Саша Николаенко весьма вольно обращается с русским языком и использует, по-видимому, диалектизмы. Смысл некоторых слов понять довольно трудно: хулахупа, морох, пыжло, повошкать, получина, шурка, ливок, сошь. Смысл других понятен, но справедливости ради скажем, что таких слов в нашем языке, по крайней мере, литературном нет: тенный (теневой), глинный (глиняный), протоп (тропинка), заман (приманка), надёвка (надетая одежда), надышь (слой конденсата от дыхания), оплешки (плешь), растоп (растопка), кудах (кудахтанье), штопь (то, что штопают), разъясь (ясный день без дождя), налеть (то, что налетело).

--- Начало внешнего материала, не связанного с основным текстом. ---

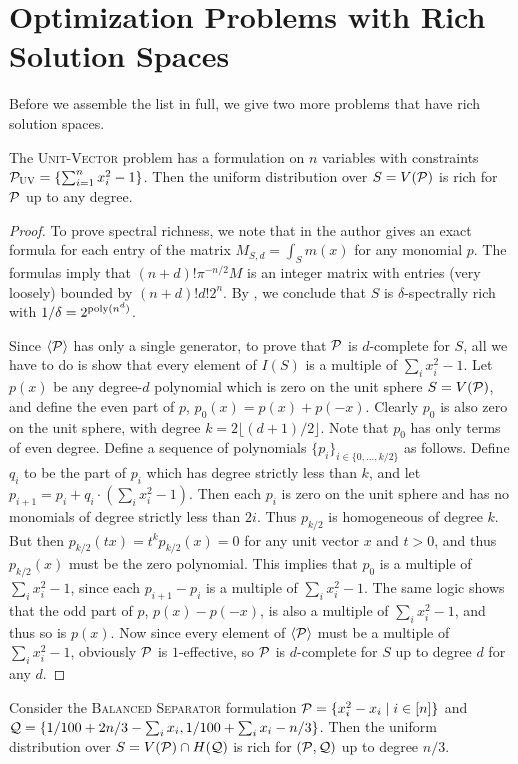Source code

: \section{Optimization Problems with Rich Solution Spaces}
Before we assemble the list in full, we give two more problems that have rich solution spaces.
\begin{lemma}
The \textsc{Unit-Vector} problem has a formulation on $n$ variables with constraints $\mathcal P_{\textsc{UV}} = \{\sum_{i=1}^n x_i^2 - 1\}$. Then the uniform distribution over $S = V(\mathcal P)$ is rich for $\mathcal P$ up to any degree. 
\end{lemma}
\begin{proof}
To prove spectral richness, we note that in \cite{Foll01} the author gives an exact formula for each entry of the matrix $M_{S,d} = \int_{S} m(x)$ for any monomial $p$. The formulas imply that $(n+d)!\pi^{-n/2} M$ is an integer matrix with entries (very loosely) bounded by $(n+d)!d!2^n$. By , we conclude that $S$ is $\delta$-spectrally rich with $1/\delta = 2^{\operatorname{poly}(n^d)}$.

Since $\langle \mathcal P \rangle$ has only a single generator, to prove that $\mathcal P$ is $d$-complete for $S$, all we have to do is show that every element of $I(S)$ is a multiple of $\sum_i x_i^2 - 1$. Let $p(x)$ be any degree-$d$ polynomial which is zero on the unit sphere $S = V(\mathcal P)$, and define the even part of $p$, $p_0(x) = p(x) + p(-x)$. Clearly $p_0$ is also zero on the unit sphere, with degree $k = 2\lfloor (d+1)/2 \rfloor$. Note that $p_0$ has only terms of even degree. 
%
Define a sequence of polynomials $\{p_i\}_{i \in \{0,\ldots, k/2\}}$ as follows.
Define $q_i$ to be the part of $p_i$ which has degree strictly less than $k$, and let $p_{i+1} = p_i + q_i\cdot(\sum_i x_i^2 - 1)$. Then each $p_i$ is zero on the unit sphere and has no monomials of degree strictly less than $2i$. Thus $p_{k/2}$ is homogeneous of degree $k$. But then $p_{k/2}(tx) = t^kp_{k/2}(x) = 0$ for any unit vector $x$ and $t > 0$, and thus $p_{k/2}(x)$ must be the zero polynomial. This implies that $p_0$ is a multiple of $\sum_i x_i^2 - 1$, since each $p_{i+1} - p_i$ is a multiple of $\sum_i x_i^2 -1$. The same logic shows that the odd part of $p$, $p(x) - p(-x)$, is also a multiple of $\sum_i x_i^2 - 1$, and thus so is $p(x)$. Now since every element of $\langle \mathcal P\rangle$ must be a multiple of $\sum_i x_i^2 - 1$, obviously $\mathcal P$ is $1$-effective, so $\mathcal P$ is $d$-complete for $S$ up to degree $d$ for any $d$. 
\end{proof}
\begin{lemma}
Consider the \textsc{Balanced Separator} formulation $\mathcal P = \{x_i^2 - x_i\mid i \in [n]\}$ and $\mathcal Q = \{1/100 + 2n/3 - \sum_i x_i, 1/100 + \sum_i x_i - n/3\}$. Then the uniform distribution over $S = V(\mathcal P) \cap H(\mathcal Q)$ is rich for $(\mathcal P, \mathcal Q)$ up to degree $n/3$.
\end{lemma}
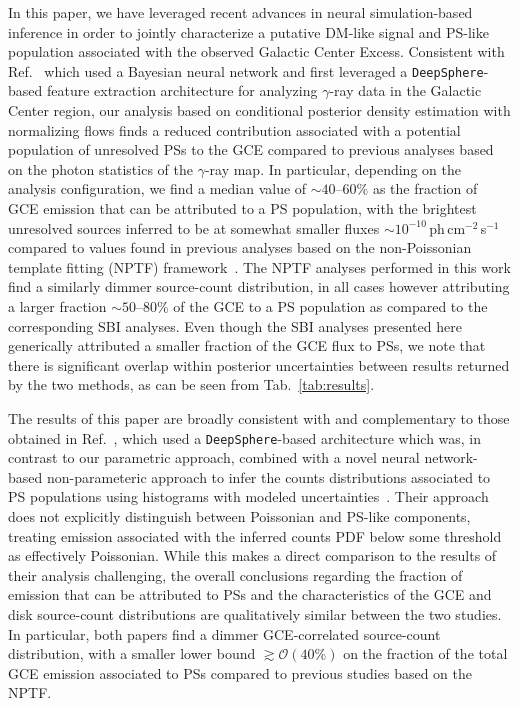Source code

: \documentclass[prd,aps,10pt,nofootinbib,twocolumn,superscriptaddress,preprintnumbers,balancelastpage,longbibliography,floatfix]{revtex4-2}
\begin{document}
In this paper, we have leveraged recent advances in neural simulation-based inference in order to jointly characterize a putative DM-like signal and PS-like population associated with the observed \Fermi Galactic Center Excess. Consistent with Ref.~\cite{List:2020mzd} which used a Bayesian neural network and first leveraged a \texttt{DeepSphere}-based feature extraction architecture for analyzing $\gamma$-ray data in the Galactic Center region, our analysis based on conditional posterior density estimation with normalizing flows finds a reduced contribution associated with a potential population of unresolved PSs to the GCE compared to previous analyses based on the photon statistics of the $\gamma$-ray map. In particular, depending on the analysis configuration, we find a median value of $\sim40$--$60\%$ as the fraction of GCE emission that can be attributed to a PS population, with the brightest unresolved sources inferred to be at somewhat smaller fluxes $\sim 10^{-10}$\,ph\,cm$^{-2}$\,s$^{-1}$ compared to values found in previous analyses based on the non-Poissonian template fitting (NPTF) framework~\cite{Lee:2015fea}. The NPTF analyses performed in this work find a similarly dimmer source-count distribution, in all cases however attributing a larger fraction $\sim50$--$80\%$ of the GCE to a PS population as compared to the corresponding SBI analyses. Even though the SBI analyses presented here generically attributed a smaller fraction of the GCE flux to PSs, we note that there is significant overlap within posterior uncertainties between results returned by the two methods, as can be seen from Tab.~\ref{tab:results}.

The results of this paper are broadly consistent with and complementary to those obtained in Ref.~\cite{List:2021aer}, which used a \texttt{DeepSphere}-based architecture which was, in contrast to our parametric approach, combined with a novel neural network-based non-parameteric approach to infer the counts distributions associated to PS populations using histograms with modeled uncertainties~\cite{List2021}. Their approach does not explicitly distinguish between Poissonian and PS-like components, treating emission associated with the inferred counts PDF below some threshold as effectively Poissonian. While this makes a direct comparison to the results of their analysis challenging, the overall conclusions regarding the fraction of emission that can be attributed to PSs and the characteristics of the GCE and disk source-count distributions are qualitatively similar between the two studies. In particular, both papers find a dimmer GCE-correlated source-count distribution, with a smaller lower bound $\gtrsim \mathcal O(40\%)$ on the fraction of the total GCE emission associated to PSs compared to previous studies based on the NPTF.
\end{document}
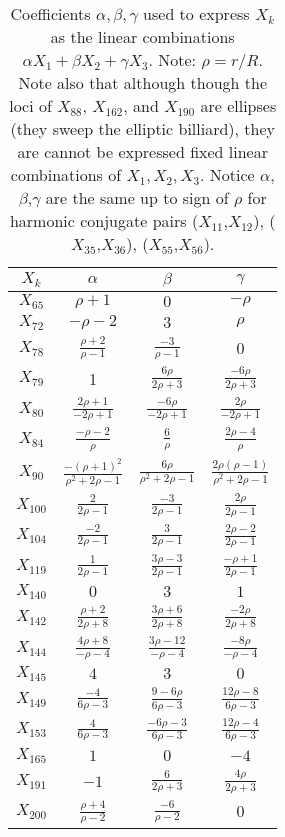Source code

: \begin{table}
\begin{minipage}{2.0in}
\begin{tabular}{|c|c|c|c|}
\hline
$X_k$ & $\alpha$ & $\beta$ & $\gamma$ \\
\hline
$X_{65}$ & $\rho+1$ & $0$ & $-\rho$ \\ 
$X_{72}$ & $-\rho-2$ & $3$ & $\rho$ \\
$X_{78}$ & $\frac{\rho+2}{\rho-1}$ & $\frac{-3}{\rho-1}$ & $0$ \\ 
$X_{79}$ & 1 & $\frac{6\rho}{2\rho+3}$ & $\frac{-6\rho}{2\rho+3}$ \\ 
$X_{80}$ & $\frac{2\rho+1}{-2\rho+1}$ & $\frac{-6\rho}{-2\rho+1}$ &  $\frac{2\rho}{-2\rho+1}$ \\
$X_{84}$ & $\frac{-\rho-2}{\rho}$ & $\frac{6}{\rho}$ & $\frac{2\rho-4}{\rho}$ \\ 
$X_{90}$ & $\frac{-(\rho+1)^2}{\rho^2+2\rho-1}$ & $\frac{6\rho}{\rho^2+2\rho-1}$ & $\frac{2\rho(\rho-1)}{\rho^2+2\rho-1}$\\ 
$X_{100}$ & $\frac{2}{2\rho-1}$ & $\frac{-3}{2\rho-1}$ & $\frac{2\rho}{2\rho-1}$ \\
$X_{104}$ & $\frac{-2}{2\rho-1}$ & $\frac{3}{2\rho-1}$ & $\frac{2\rho-2}{2\rho-1}$ \\ 
$X_{119}$ & $\frac{1}{2\rho-1}$ & $\frac{3\rho-3}{2\rho-1}$ & $\frac{-\rho+1}{2\rho-1}$ \\
$X_{140}$ & $0$ & $3$ & $1$  \\
$X_{142}$ & $\frac{\rho+2}{2\rho+8}$ & $\frac{3\rho+6}{2\rho+8}$ & $\frac{-2\rho}{2\rho+8}$ \\
$X_{144}$ & $\frac{4\rho+8}{-\rho-4}$ & $\frac{3\rho-12}{-\rho-4}$ & $\frac{-8\rho}{-\rho-4}$\\
$X_{145}$ & $4$ & $3$ & $0$ \\
$X_{149}$ & $\frac{-4}{6\rho-3}$ &  $\frac{9-6\rho}{6\rho-3}$ &  $\frac{12\rho-8}{6\rho-3}$ \\
$X_{153}$ & $\frac{4}{6\rho-3}$ & $\frac{-6\rho-3}{6\rho-3}$ & $\frac{12\rho-4}{6\rho-3}$ \\
$X_{165}$ & $1$ & $0$ & $-4$ \\
$X_{191}$ & $-1$ & $\frac{6}{2\rho+3}$ & $\frac{4\rho}{2\rho+3}$ \\
$X_{200}$ & $\frac{\rho+4}{\rho-2}$ & $\frac{-6}{\rho-2}$ & $0$ \\
\hline
\end{tabular}
\end{minipage}
\caption{Coefficients $\alpha,\beta,\gamma$ used to express $X_k$ as the linear combinations $\alpha X_1+\beta X_2+\gamma X_3$. Note: $\rho=r/R$. Note also that although though the loci of $X_{88}$, $X_{162}$, and $X_{190}$ are ellipses (they sweep the elliptic billiard), they are cannot be expressed fixed linear combinations of $X_1,X_2,X_3$. Notice $\alpha$,$\beta$,$\gamma$ are the same up to sign of $\rho$ for harmonic conjugate pairs ($X_{11}$,$X_{12}$), ($X_{35}$,$X_{36}$), ($X_{55}$,$X_{56}$).}
\label{tab:07-abg}
\end{table}

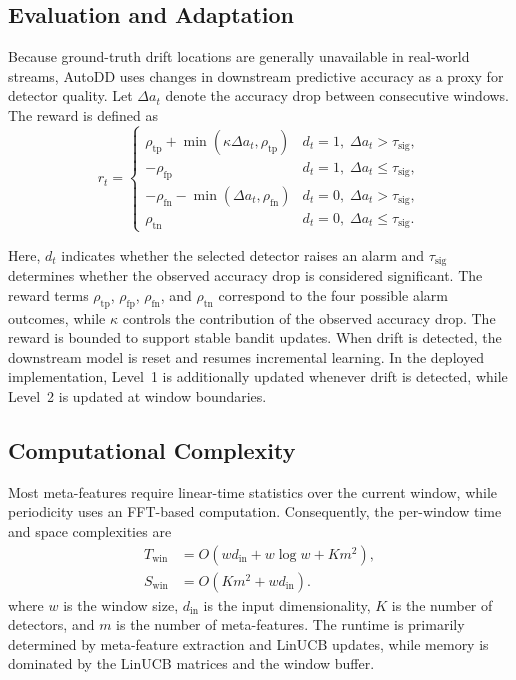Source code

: \documentclass[conference]{IEEEtran}
\begin{document}
\subsection{Evaluation and Adaptation}

Because ground-truth drift locations are generally unavailable in real-world streams, AutoDD uses changes in downstream predictive accuracy as a proxy for detector quality. Let $\Delta a_t$ denote the accuracy drop between consecutive windows. The reward is defined as
\begin{equation}
\label{eq:reward}
r_t =
\begin{cases}
\rho_{\mathrm{tp}}
+\min(\kappa\Delta a_t,\rho_{\mathrm{tp}})
& d_t=1,\; \Delta a_t>\tau_{\mathrm{sig}}, \\

-\rho_{\mathrm{fp}}
& d_t=1,\; \Delta a_t\leq\tau_{\mathrm{sig}}, \\

-\rho_{\mathrm{fn}}
-\min(\Delta a_t,\rho_{\mathrm{fn}})
& d_t=0,\; \Delta a_t>\tau_{\mathrm{sig}}, \\

\rho_{\mathrm{tn}}
& d_t=0,\; \Delta a_t\leq\tau_{\mathrm{sig}} .
\end{cases}
\end{equation}

Here, $d_t$ indicates whether the selected detector raises an alarm and $\tau_{\mathrm{sig}}$ determines whether the observed accuracy drop is considered significant. The reward terms $\rho_{\mathrm{tp}}$, $\rho_{\mathrm{fp}}$, $\rho_{\mathrm{fn}}$, and $\rho_{\mathrm{tn}}$ correspond to the four possible alarm outcomes, while $\kappa$ controls the contribution of the observed accuracy drop. The reward is bounded to support stable bandit updates. When drift is detected, the downstream model is reset and resumes incremental learning. In the deployed implementation, Level~1 is additionally updated whenever drift is detected, while Level~2 is updated at window boundaries.


\subsection{Computational Complexity}

Most meta-features require linear-time statistics over the current window, while periodicity uses an FFT-based computation. Consequently, the per-window time and space complexities are
\begin{equation}
\begin{aligned}
T_{\mathrm{win}} &= O(wd_{\mathrm{in}} + w\log w + Km^2), \\
S_{\mathrm{win}} &= O(Km^2 + wd_{\mathrm{in}}).
\end{aligned}
\end{equation}
where $w$ is the window size, $d_{\mathrm{in}}$ is the input dimensionality, $K$ is the number of detectors, and $m$ is the number of meta-features. The runtime is primarily determined by meta-feature extraction and LinUCB updates, while memory is dominated by the LinUCB matrices and the window buffer.
\end{document}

Местами Николаенко очень увлекается попытками нестандартно выразить мысль, что не всегда позволяет понять смысл. Вот например: «День за калиткой переполз курганом полдень». Или: «Отрезан бесконечной синевой, чернеет лес, по сточным желобкам стекает небо, и водяные звёзды падают с промокшего крыжовника в траву, стекают по стеклу и растворяются в земле». Или еще более красноречивое предложение: «Смотрящее из темноты на темноту окно пустой пустое, распахнутая дверь веранды, дом, она — всё становилось меньше движеньем скользких рук, тянувших прут за прутом тело вверх из липкой глины сапогов, подошв, толкающих от ржавого упора до упора». Такие же сомнительные эксперименты мы встречали в «Убить Бобрыкина».

Траектория конфликта ближе к концу книги становится понятной: бабушка пытается взвалить вину на внука за какое-то большое зло, а тот переживает эмоциональный взрыв. Тем большим диссонансом звучат в эпилоге слова Николаенко о том, что Бог есть любовь. Нет здесь никакой любви. Бабушка без любви заботится о парализованной муже. Внук не любит бабушку. Да и природу он не любит, она слишком грозная и опасная. А его отношение к Богу мы уже обсуждали. Впрочем, есть в эпилоге и другие слова о том, что «история земель — всего лишь сумма всего содеянного нами без любви». В таком ракурсе все, пожалуй, способно обрести внутреннюю непротиворечивость. Потому что тогда сама эта история внука и бабушки возникает из-за того, что любви нет.